Die Bildung eines effektiven Oligopols auf dem Harnstoffmarkt steht jedoch vor mehreren Herausforderungen. Erstens bedeutet der globale Charakter des Marktes, dass jede Absprache eine Zusammenarbeit zwischen Ländern mit unterschiedlichen wirtschaftlichen Zielen und inländischen Bedürfnissen erfordern würde. Während China beispielsweise seine Exporte reduzieren könnte, um die internationalen Preise zu beeinflussen, muss es gleichzeitig die inländische Versorgung sicherstellen, um Inflation und Probleme mit der Ernährungssicherheit im eigenen Land zu vermeiden.

Zweitens könnte der Eintritt neuer Produzenten und der Ausbau der Produktionskapazitäten in anderen Regionen die Macht etablierter Player schwächen. Beispielsweise hat Afrika seine Produktionskapazität erhöht, wobei sich Länder wie Nigeria zu bedeutenden Produzenten entwickelt haben. Diese Diversifizierung der Bezugsquellen kann die Wirksamkeit koordinierter Bemühungen traditioneller Hersteller verringern.

Drittens könnte die behördliche Kontrolle, insbesondere durch Importländer, ein erhebliches Hindernis darstellen. Länder, die auf Harnstoffimporte angewiesen sind, könnten Handelsbeschränkungen verhängen oder nach alternativen Lieferanten suchen, wenn sie Preismanipulationen vermuten.

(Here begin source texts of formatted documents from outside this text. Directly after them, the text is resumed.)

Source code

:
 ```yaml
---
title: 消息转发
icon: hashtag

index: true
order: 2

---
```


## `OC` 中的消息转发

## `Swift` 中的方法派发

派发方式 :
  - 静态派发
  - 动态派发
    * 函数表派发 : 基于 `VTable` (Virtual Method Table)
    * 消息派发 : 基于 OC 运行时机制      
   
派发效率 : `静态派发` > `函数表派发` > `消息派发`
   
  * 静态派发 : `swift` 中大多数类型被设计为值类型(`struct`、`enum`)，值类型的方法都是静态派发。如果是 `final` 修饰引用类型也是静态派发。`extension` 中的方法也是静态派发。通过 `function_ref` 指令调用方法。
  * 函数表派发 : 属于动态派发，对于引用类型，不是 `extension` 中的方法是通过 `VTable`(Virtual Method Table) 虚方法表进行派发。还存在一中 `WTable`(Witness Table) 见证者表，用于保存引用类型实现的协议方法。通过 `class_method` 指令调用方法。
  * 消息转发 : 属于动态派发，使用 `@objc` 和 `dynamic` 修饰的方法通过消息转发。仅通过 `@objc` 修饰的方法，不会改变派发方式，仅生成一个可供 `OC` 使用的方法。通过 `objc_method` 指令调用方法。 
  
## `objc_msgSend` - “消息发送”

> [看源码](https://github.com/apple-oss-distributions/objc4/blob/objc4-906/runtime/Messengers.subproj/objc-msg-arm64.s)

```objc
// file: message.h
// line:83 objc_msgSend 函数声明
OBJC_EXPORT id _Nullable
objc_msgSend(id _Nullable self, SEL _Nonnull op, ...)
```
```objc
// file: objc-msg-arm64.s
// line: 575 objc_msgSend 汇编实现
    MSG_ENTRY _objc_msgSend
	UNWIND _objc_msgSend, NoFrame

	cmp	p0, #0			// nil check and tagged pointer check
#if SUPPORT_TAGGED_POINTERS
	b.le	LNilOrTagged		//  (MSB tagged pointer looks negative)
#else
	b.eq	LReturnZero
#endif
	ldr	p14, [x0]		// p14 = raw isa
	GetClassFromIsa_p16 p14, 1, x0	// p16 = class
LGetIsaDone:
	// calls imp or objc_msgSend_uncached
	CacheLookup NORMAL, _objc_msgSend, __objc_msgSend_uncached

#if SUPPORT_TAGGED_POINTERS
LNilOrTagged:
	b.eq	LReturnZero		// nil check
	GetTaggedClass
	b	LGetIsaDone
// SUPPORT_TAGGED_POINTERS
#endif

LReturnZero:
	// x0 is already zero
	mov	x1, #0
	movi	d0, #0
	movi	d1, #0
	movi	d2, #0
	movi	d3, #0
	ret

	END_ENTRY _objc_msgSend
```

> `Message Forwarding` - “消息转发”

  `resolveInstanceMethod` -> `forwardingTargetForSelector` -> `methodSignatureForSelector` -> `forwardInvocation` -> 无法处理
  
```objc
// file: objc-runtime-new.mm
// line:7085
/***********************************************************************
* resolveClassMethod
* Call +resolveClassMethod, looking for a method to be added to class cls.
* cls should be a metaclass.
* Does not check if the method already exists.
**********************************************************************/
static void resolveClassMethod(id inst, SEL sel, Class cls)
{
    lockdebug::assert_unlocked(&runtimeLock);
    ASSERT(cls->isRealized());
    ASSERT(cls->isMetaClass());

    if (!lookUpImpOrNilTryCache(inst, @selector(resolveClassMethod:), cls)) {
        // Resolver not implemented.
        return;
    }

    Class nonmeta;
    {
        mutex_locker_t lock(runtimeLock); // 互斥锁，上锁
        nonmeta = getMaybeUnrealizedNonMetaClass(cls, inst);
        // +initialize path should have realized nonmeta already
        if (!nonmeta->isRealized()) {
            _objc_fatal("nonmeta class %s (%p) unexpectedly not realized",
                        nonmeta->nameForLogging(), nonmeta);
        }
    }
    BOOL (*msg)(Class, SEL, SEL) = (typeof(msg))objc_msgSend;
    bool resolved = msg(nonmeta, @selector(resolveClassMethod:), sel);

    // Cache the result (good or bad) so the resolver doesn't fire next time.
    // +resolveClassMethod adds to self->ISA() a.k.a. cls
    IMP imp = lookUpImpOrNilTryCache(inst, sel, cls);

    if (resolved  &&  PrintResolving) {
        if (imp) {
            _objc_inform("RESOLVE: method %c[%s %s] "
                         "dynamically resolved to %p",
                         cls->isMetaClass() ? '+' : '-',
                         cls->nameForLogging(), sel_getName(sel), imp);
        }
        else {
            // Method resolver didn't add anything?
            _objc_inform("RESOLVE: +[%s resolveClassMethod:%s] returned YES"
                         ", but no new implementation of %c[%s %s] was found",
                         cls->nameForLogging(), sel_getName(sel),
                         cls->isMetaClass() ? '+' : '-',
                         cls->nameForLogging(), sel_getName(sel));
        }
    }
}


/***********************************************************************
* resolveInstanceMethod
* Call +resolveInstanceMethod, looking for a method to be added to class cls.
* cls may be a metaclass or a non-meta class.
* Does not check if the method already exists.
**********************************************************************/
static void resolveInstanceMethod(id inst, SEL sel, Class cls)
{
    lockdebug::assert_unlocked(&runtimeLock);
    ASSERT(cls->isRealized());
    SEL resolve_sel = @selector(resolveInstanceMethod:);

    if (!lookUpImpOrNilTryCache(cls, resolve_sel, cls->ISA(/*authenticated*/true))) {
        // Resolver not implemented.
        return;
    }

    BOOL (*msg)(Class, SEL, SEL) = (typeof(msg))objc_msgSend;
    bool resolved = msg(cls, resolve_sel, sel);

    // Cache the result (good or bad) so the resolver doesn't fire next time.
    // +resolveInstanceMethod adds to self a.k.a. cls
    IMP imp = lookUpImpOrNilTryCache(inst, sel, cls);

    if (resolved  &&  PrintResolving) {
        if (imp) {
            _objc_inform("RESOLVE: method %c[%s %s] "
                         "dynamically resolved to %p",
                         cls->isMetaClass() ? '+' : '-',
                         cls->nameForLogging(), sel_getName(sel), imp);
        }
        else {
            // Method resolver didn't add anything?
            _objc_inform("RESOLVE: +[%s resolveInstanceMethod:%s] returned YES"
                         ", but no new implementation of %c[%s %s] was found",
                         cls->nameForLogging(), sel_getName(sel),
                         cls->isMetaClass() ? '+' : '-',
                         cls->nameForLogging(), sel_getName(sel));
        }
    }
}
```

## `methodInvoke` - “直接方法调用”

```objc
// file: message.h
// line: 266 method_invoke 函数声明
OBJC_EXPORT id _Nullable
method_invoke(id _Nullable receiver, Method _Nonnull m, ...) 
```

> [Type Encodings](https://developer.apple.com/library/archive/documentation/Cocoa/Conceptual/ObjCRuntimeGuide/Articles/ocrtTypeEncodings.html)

Darüber hinaus könnten internationale Handelsorganisationen solche Absprachen als wettbewerbswidriges Verhalten betrachten, das zu Sanktionen oder Zöllen führt, die den beteiligten Herstellern schaden könnten.

Während die konzentrierte Natur der Harnstoffproduktion auf die Möglichkeit eines oligopolistischen Verhaltens schließen lässt, schränken mehrere Faktoren die Durchführbarkeit einer solchen Vereinbarung ein. Das Bedürfnis nach innerstaatlicher Stabilität, das Aufkommen neuer Produzenten und die Gefahr regulatorischer Eingriffe machen es den Harnstoffherstellern schwer, ein dauerhaftes und wirksames Oligopol zu bilden.